Bluestone Dam and State Park
Bluestone State Park encompasses 2,100 acres of land in southern West Virginia near Hinton. The park lies adjacent to Bluestone Dam and Lake, which was built to control flooding along the New River. The resulting reservoir created a 36 mile lake which is now a popular recreation destination in the area. The state park and lake are open to the public.
Backstory and Context
Bluestone State Park entered the West Virginia State Park system in 1955. It was named after the Bluestone River that forms in Tazewell County, Virginia. The river takes its name from the blue-grey color of limestone that was found along the banks of the river. The total length of the river is 86.7 miles, about 55 miles of which are located in West Virginia. It is believed that in her famous escape from Indian captivity Mary Draper Ingles crossed the Bluestone River (1).

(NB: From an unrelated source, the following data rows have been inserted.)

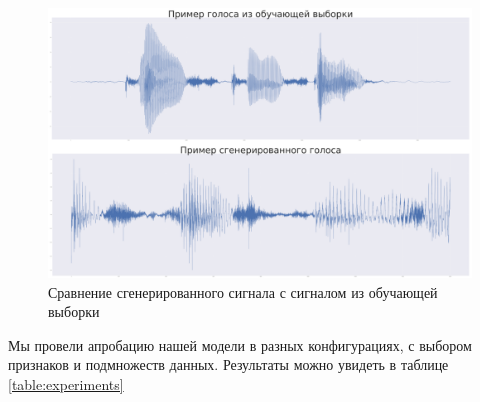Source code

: \documentclass[../diploma.tex]{subfiles}
\begin{document}
\begin{figure}[h!]
  \centering
  \includegraphics[scale=0.4]{img/compare}
  \caption{Сравнение сгенерированного сигнала с сигналом из обучающей выборки}
  \label{fig:perf}
\end{figure} 

Мы провели апробацию нашей модели в разных конфигурациях, с выбором признаков и подмножеств данных. Результаты можно увидеть в таблице \ref{table:experiments}
\end{document}
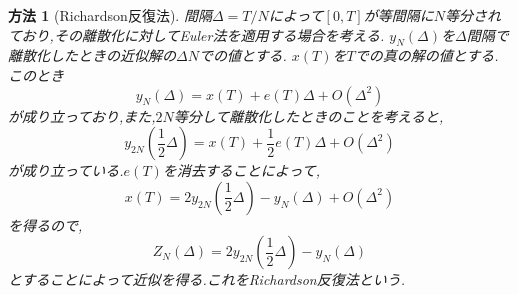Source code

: \documentclass[a4paper]{jreport}
\numberwithin{equation}{section}
\newtheorem{Method}[Thm]{方法}
\renewenvironment{leftbar}{%
  \def\FrameCommand{\vrule width 1pt \hspace{10pt}}%
  \MakeFramed {\advance\hsize-\width \FrameRestore}}%
 {\endMakeFramed}
\def\method{\begin{leftbar}\begin{Method}}
\def\methodx{\end{Method}\end{leftbar}}
\def\eq{\begin{equation}}
\def\eqx{\end{equation}}
\begin{document}
\method[Richardson反復法]
間隔$\Delta = T/N$によって$[0,T]$が等間隔に$N$等分されており,その離散化に対してEuler法を適用する場合を考える.
$y_N(\Delta)$を$\Delta$間隔で離散化したときの近似解の$\Delta N$での値とする.
$x(T)$を$T$での真の解の値とする.このとき
\eq
y_N(\Delta) = x(T) + e(T) \Delta + O(\Delta^2)
\eqx
が成り立っており,また,$2N$等分して離散化したときのことを考えると,
\eq
y_{2N}(\frac{1}{2}\Delta) = x(T) + \frac{1}{2} e(T) \Delta + O(\Delta^2)
\eqx
が成り立っている.$e(T)$を消去することによって,
\eq
x(T) = 2y_{2N}(\frac{1}{2}\Delta) - y_N(\Delta) + O(\Delta^2)
\eqx
を得るので,
\eq
Z_N(\Delta) = 2y_{2N}(\frac{1}{2}\Delta) - y_N(\Delta)
\eqx
とすることによって近似を得る.これをRichardson反復法という.
\methodx
\end{document}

One of the most popular attributes of the park is the Bluestone Lake, formed by the Bluestone Dam. The U.S Army Corps of Engineers built the dam on the New River for flood control and it is now one of tee major flood control dams in the State. Construction of the dam was authorized by an executive order of President Franklin Roosevelt in 1935. Construction on the dam started in 1942, but was halted in 1943 because of World War II. Work resumed in 1946, and the dam was finally in operating order by January of 1942. The dam, totaling 165 feet high and 2,048 feet long, was totally finished in 1952. The total cost of the dam construction was estimated to be $30 million. The resulting lake is the third largest body of water in West Virginia (2). In 1997, the lake became a supplier of public water to the towns of Hinton, Princeton, and their surrounding communities. The lake and dam continue to be maintained by the Army Corps of Engineers today.
Due to the Federal Dam Safety Assurance program, Bluestone Dam underwent construction in the early 2000s in order to anchor it to the bedrock. Before completion of the dam, flooding was a major problem around the New River and Bluestone River. In 1999, the Army Corps of Engineers estimated that the dam had prevented more than $1.6 billion in possible flood damages. Along with that estimate, they announced a 20-year project to upgrade the dam to modern safety standards. The populous Kanawha Valley is located downstream from the dam and relies on the structure for flood safety. The estimated total cost for the restoration project is $300 million and is underway today (3).
Thanks in part to the lake formed by the dam, Bluestone State Park is a popular destination for outdoor activities. The park offers hiking trails, boating, fishing, and more. The heavily forested park also offers many cabins for rent throughout the year. The Bluestone State Park's history is closely connected to one of the most important infrastructure advancements in West Virginia, the Bluestone Dam. Thanks to the dam and its current restoration, the surrounding area of Hinton and the Kanawha Valley downstream are protected from the threat of major flooding.